What lines of the data hold the string "Kurzbeschreibung"? Copy them all.

:: Exercise input ::

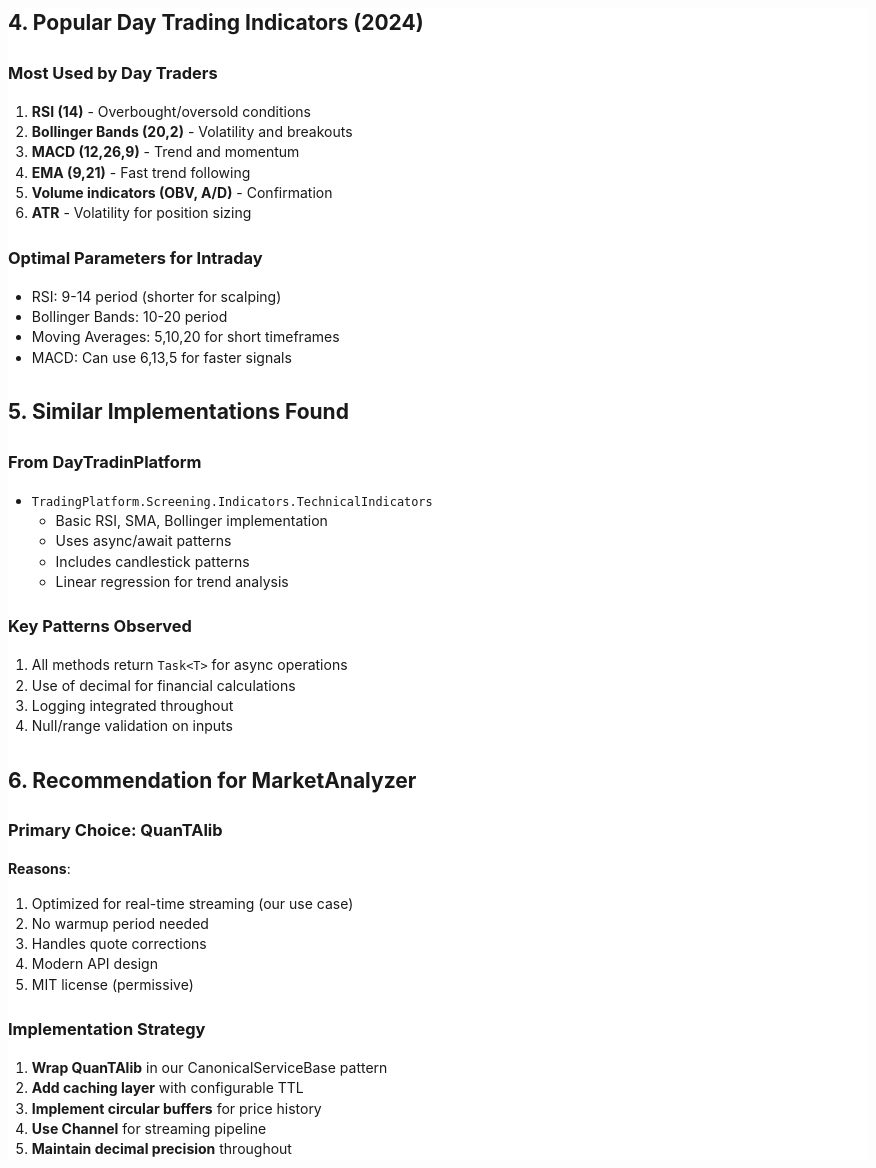 ## 4. Popular Day Trading Indicators (2024)

### Most Used by Day Traders
1. **RSI (14)** - Overbought/oversold conditions
2. **Bollinger Bands (20,2)** - Volatility and breakouts
3. **MACD (12,26,9)** - Trend and momentum
4. **EMA (9,21)** - Fast trend following
5. **Volume indicators (OBV, A/D)** - Confirmation
6. **ATR** - Volatility for position sizing

### Optimal Parameters for Intraday
- RSI: 9-14 period (shorter for scalping)
- Bollinger Bands: 10-20 period
- Moving Averages: 5,10,20 for short timeframes
- MACD: Can use 6,13,5 for faster signals

## 5. Similar Implementations Found

### From DayTradinPlatform
- `TradingPlatform.Screening.Indicators.TechnicalIndicators`
  - Basic RSI, SMA, Bollinger implementation
  - Uses async/await patterns
  - Includes candlestick patterns
  - Linear regression for trend analysis

### Key Patterns Observed
1. All methods return `Task<T>` for async operations
2. Use of decimal for financial calculations
3. Logging integrated throughout
4. Null/range validation on inputs

## 6. Recommendation for MarketAnalyzer

### Primary Choice: QuanTAlib
**Reasons**:
1. Optimized for real-time streaming (our use case)
2. No warmup period needed
3. Handles quote corrections
4. Modern API design
5. MIT license (permissive)

### Implementation Strategy
1. **Wrap QuanTAlib** in our CanonicalServiceBase pattern
2. **Add caching layer** with configurable TTL
3. **Implement circular buffers** for price history
4. **Use Channel<T>** for streaming pipeline
5. **Maintain decimal precision** throughout
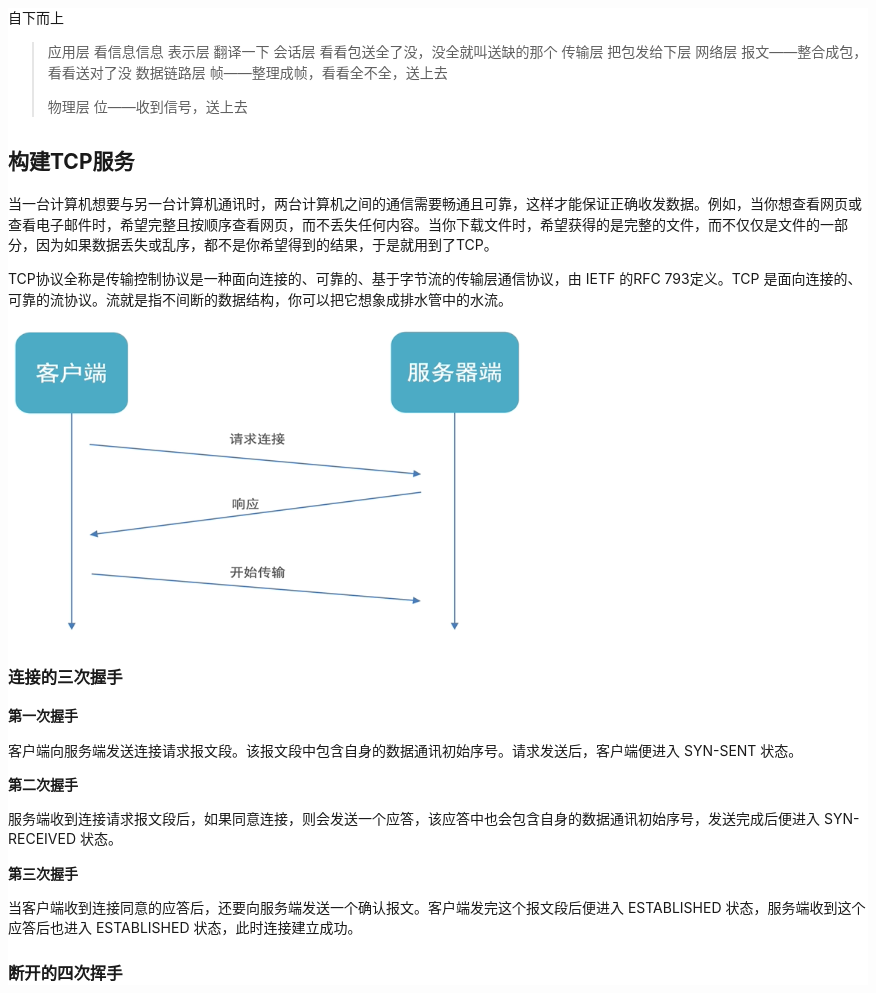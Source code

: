 自下而上

> 应用层 看信息信息
> 表示层 翻译一下
> 会话层 看看包送全了没，没全就叫送缺的那个
> 传输层 把包发给下层
> 网络层 报文——整合成包，看看送对了没
> 数据链路层 帧——整理成帧，看看全不全，送上去
>
> 物理层 位——收到信号，送上去



## 构建TCP服务

当一台计算机想要与另一台计算机通讯时，两台计算机之间的通信需要畅通且可靠，这样才能保证正确收发数据。例如，当你想查看网页或查看电子邮件时，希望完整且按顺序查看网页，而不丢失任何内容。当你下载文件时，希望获得的是完整的文件，而不仅仅是文件的一部分，因为如果数据丢失或乱序，都不是你希望得到的结果，于是就用到了TCP。

TCP协议全称是传输控制协议是一种面向连接的、可靠的、基于字节流的传输层通信协议，由 IETF 的RFC 793定义。TCP 是面向连接的、可靠的流协议。流就是指不间断的数据结构，你可以把它想象成排水管中的水流。

![image-20221203145817206](nodejs网络通信/image-20221203145817206.png)

### 连接的三次握手

**第一次握手**

客户端向服务端发送连接请求报文段。该报文段中包含自身的数据通讯初始序号。请求发送后，客户端便进入 SYN-SENT 状态。

**第二次握手**

服务端收到连接请求报文段后，如果同意连接，则会发送一个应答，该应答中也会包含自身的数据通讯初始序号，发送完成后便进入 SYN-RECEIVED 状态。

**第三次握手**

当客户端收到连接同意的应答后，还要向服务端发送一个确认报文。客户端发完这个报文段后便进入 ESTABLISHED 状态，服务端收到这个应答后也进入 ESTABLISHED 状态，此时连接建立成功。

### 断开的四次挥手
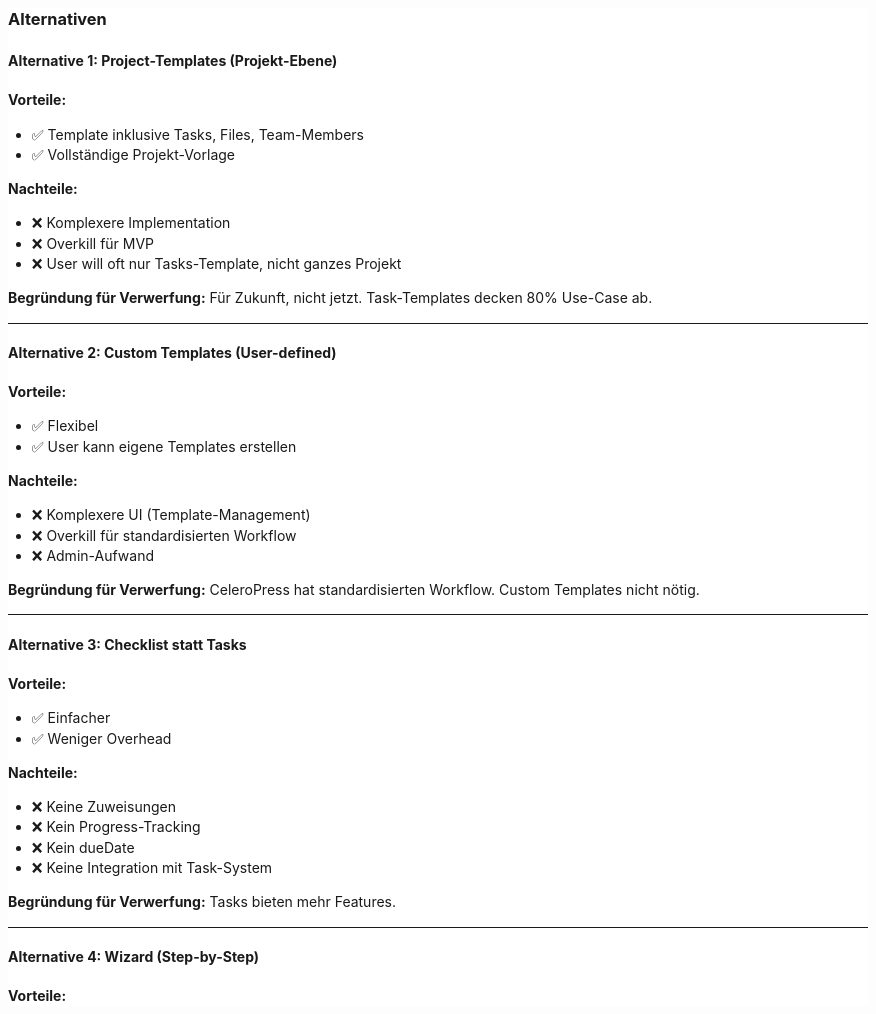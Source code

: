 
### Alternativen

#### Alternative 1: Project-Templates (Projekt-Ebene)

**Vorteile:**

- ✅ Template inklusive Tasks, Files, Team-Members
- ✅ Vollständige Projekt-Vorlage

**Nachteile:**

- ❌ Komplexere Implementation
- ❌ Overkill für MVP
- ❌ User will oft nur Tasks-Template, nicht ganzes Projekt

**Begründung für Verwerfung:** Für Zukunft, nicht jetzt. Task-Templates decken 80% Use-Case ab.

---

#### Alternative 2: Custom Templates (User-defined)

**Vorteile:**

- ✅ Flexibel
- ✅ User kann eigene Templates erstellen

**Nachteile:**

- ❌ Komplexere UI (Template-Management)
- ❌ Overkill für standardisierten Workflow
- ❌ Admin-Aufwand

**Begründung für Verwerfung:** CeleroPress hat standardisierten Workflow. Custom Templates nicht nötig.

---

#### Alternative 3: Checklist statt Tasks

**Vorteile:**

- ✅ Einfacher
- ✅ Weniger Overhead

**Nachteile:**

- ❌ Keine Zuweisungen
- ❌ Kein Progress-Tracking
- ❌ Kein dueDate
- ❌ Keine Integration mit Task-System

**Begründung für Verwerfung:** Tasks bieten mehr Features.

---

#### Alternative 4: Wizard (Step-by-Step)

**Vorteile:**
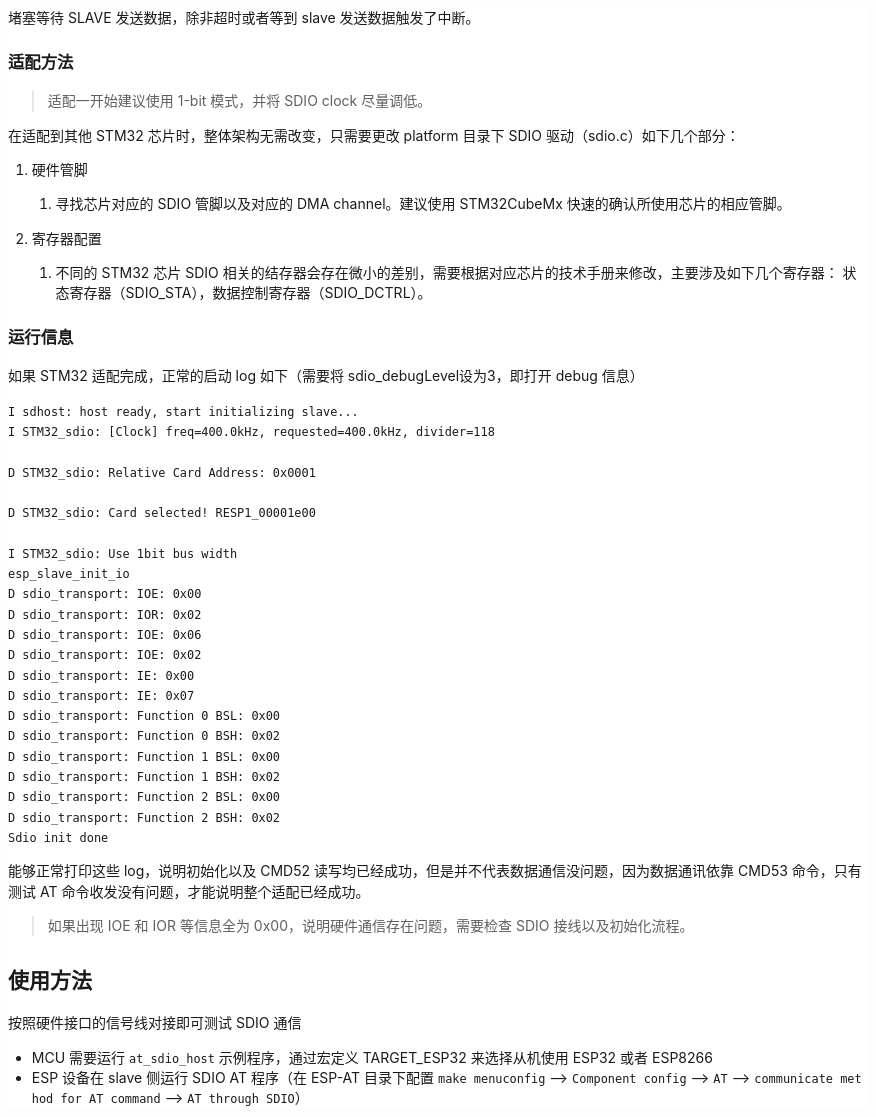    堵塞等待 SLAVE 发送数据，除非超时或者等到 slave 发送数据触发了中断。

### 适配方法         

> 适配一开始建议使用 1-bit 模式，并将 SDIO clock 尽量调低。
>

在适配到其他 STM32 芯片时，整体架构无需改变，只需要更改 platform 目录下 SDIO 驱动（sdio.c）如下几个部分：

1. 硬件管脚

   1. 寻找芯片对应的 SDIO 管脚以及对应的 DMA channel。建议使用 STM32CubeMx 快速的确认所使用芯片的相应管脚。

2. 寄存器配置

   1. 不同的 STM32 芯片 SDIO 相关的结存器会存在微小的差别，需要根据对应芯片的技术手册来修改，主要涉及如下几个寄存器： 状态寄存器（SDIO_STA），数据控制寄存器（SDIO_DCTRL）。

### 运行信息

如果 STM32 适配完成，正常的启动 log 如下（需要将 sdio_debugLevel设为3，即打开 debug 信息）

```
I sdhost: host ready, start initializing slave...
I STM32_sdio: [Clock] freq=400.0kHz, requested=400.0kHz, divider=118

D STM32_sdio: Relative Card Address: 0x0001

D STM32_sdio: Card selected! RESP1_00001e00

I STM32_sdio: Use 1bit bus width
esp_slave_init_io
D sdio_transport: IOE: 0x00
D sdio_transport: IOR: 0x02
D sdio_transport: IOE: 0x06
D sdio_transport: IOE: 0x02
D sdio_transport: IE: 0x00
D sdio_transport: IE: 0x07
D sdio_transport: Function 0 BSL: 0x00
D sdio_transport: Function 0 BSH: 0x02
D sdio_transport: Function 1 BSL: 0x00
D sdio_transport: Function 1 BSH: 0x02
D sdio_transport: Function 2 BSL: 0x00
D sdio_transport: Function 2 BSH: 0x02
Sdio init done
```

能够正常打印这些 log，说明初始化以及 CMD52 读写均已经成功，但是并不代表数据通信没问题，因为数据通讯依靠 CMD53 命令，只有测试 AT 命令收发没有问题，才能说明整个适配已经成功。

> 如果出现 IOE 和 IOR 等信息全为 0x00，说明硬件通信存在问题，需要检查 SDIO 接线以及初始化流程。

## 使用方法

按照硬件接口的信号线对接即可测试 SDIO 通信

- MCU 需要运行 `at_sdio_host` 示例程序，通过宏定义 TARGET_ESP32 来选择从机使用 ESP32 或者 ESP8266
- ESP 设备在 slave 侧运行 SDIO AT 程序（在 ESP-AT 目录下配置 `make menuconfig` --> `Component config` --> `AT` --> `communicate method for AT command` --> `AT through SDIO`）
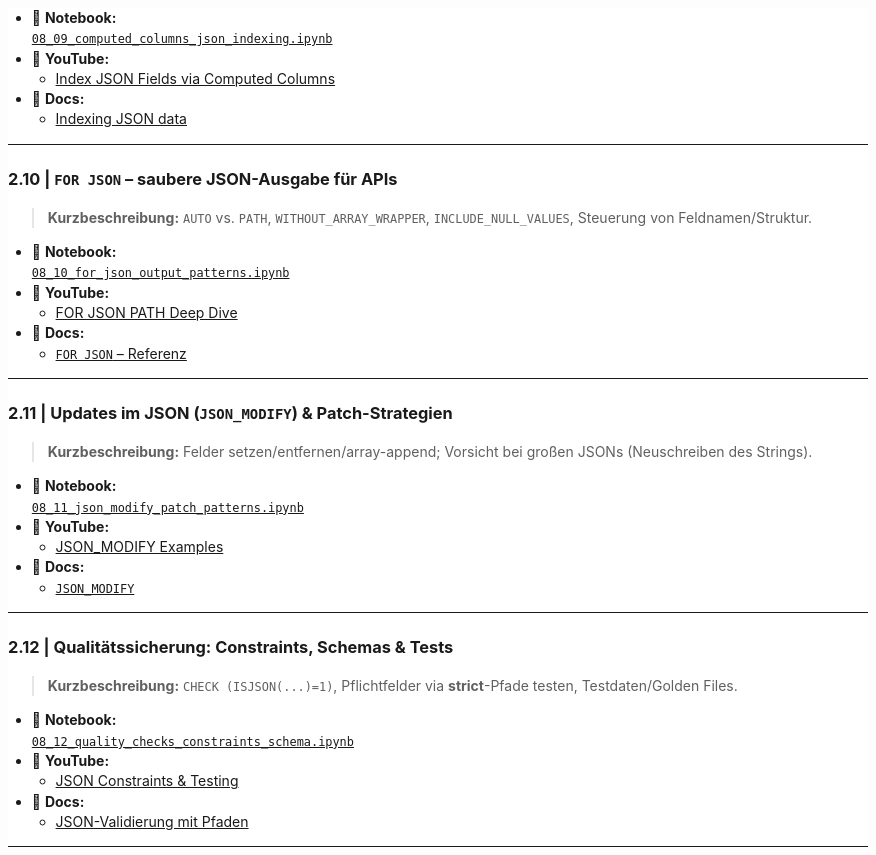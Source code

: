 - 📓 **Notebook:**  
  [`08_09_computed_columns_json_indexing.ipynb`](08_09_computed_columns_json_indexing.ipynb)
- 🎥 **YouTube:**  
  - [Index JSON Fields via Computed Columns](https://www.youtube.com/results?search_query=sql+server+json+index+computed+column)
- 📘 **Docs:**  
  - [Indexing JSON data](https://learn.microsoft.com/en-us/sql/relational-databases/json/index-json-data)

---

### 2.10 | `FOR JSON` – saubere JSON-Ausgabe für APIs
> **Kurzbeschreibung:** `AUTO` vs. `PATH`, `WITHOUT_ARRAY_WRAPPER`, `INCLUDE_NULL_VALUES`, Steuerung von Feldnamen/Struktur.

- 📓 **Notebook:**  
  [`08_10_for_json_output_patterns.ipynb`](08_10_for_json_output_patterns.ipynb)
- 🎥 **YouTube:**  
  - [FOR JSON PATH Deep Dive](https://www.youtube.com/results?search_query=sql+server+for+json+path)
- 📘 **Docs:**  
  - [`FOR JSON` – Referenz](https://learn.microsoft.com/en-us/sql/relational-databases/json/format-query-results-as-json-with-for-json-sql-server)

---

### 2.11 | Updates im JSON (`JSON_MODIFY`) & Patch-Strategien
> **Kurzbeschreibung:** Felder setzen/entfernen/array-append; Vorsicht bei großen JSONs (Neuschreiben des Strings).

- 📓 **Notebook:**  
  [`08_11_json_modify_patch_patterns.ipynb`](08_11_json_modify_patch_patterns.ipynb)
- 🎥 **YouTube:**  
  - [JSON_MODIFY Examples](https://www.youtube.com/results?search_query=json_modify+sql+server)
- 📘 **Docs:**  
  - [`JSON_MODIFY`](https://learn.microsoft.com/en-us/sql/relational-databases/json/json-modify-transact-sql)

---

### 2.12 | Qualitätssicherung: Constraints, Schemas & Tests
> **Kurzbeschreibung:** `CHECK (ISJSON(...)=1)`, Pflichtfelder via **strict**-Pfade testen, Testdaten/Golden Files.

- 📓 **Notebook:**  
  [`08_12_quality_checks_constraints_schema.ipynb`](08_12_quality_checks_constraints_schema.ipynb)
- 🎥 **YouTube:**  
  - [JSON Constraints & Testing](https://www.youtube.com/results?search_query=sql+server+json+constraints)
- 📘 **Docs:**  
  - [JSON-Validierung mit Pfaden](https://learn.microsoft.com/en-us/sql/relational-databases/json/json-path-expressions-sql-server)

---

:::

**Task answer**:
> **Kurzbeschreibung:** `AUTO` vs. `PATH`, `WITHOUT_ARRAY_WRAPPER`, `INCLUDE_NULL_VALUES`, Steuerung von Feldnamen/Struktur.
> **Kurzbeschreibung:** Felder setzen/entfernen/array-append; Vorsicht bei großen JSONs (Neuschreiben des Strings).
> **Kurzbeschreibung:** `CHECK (ISJSON(...)=1)`, Pflichtfelder via **strict**-Pfade testen, Testdaten/Golden Files.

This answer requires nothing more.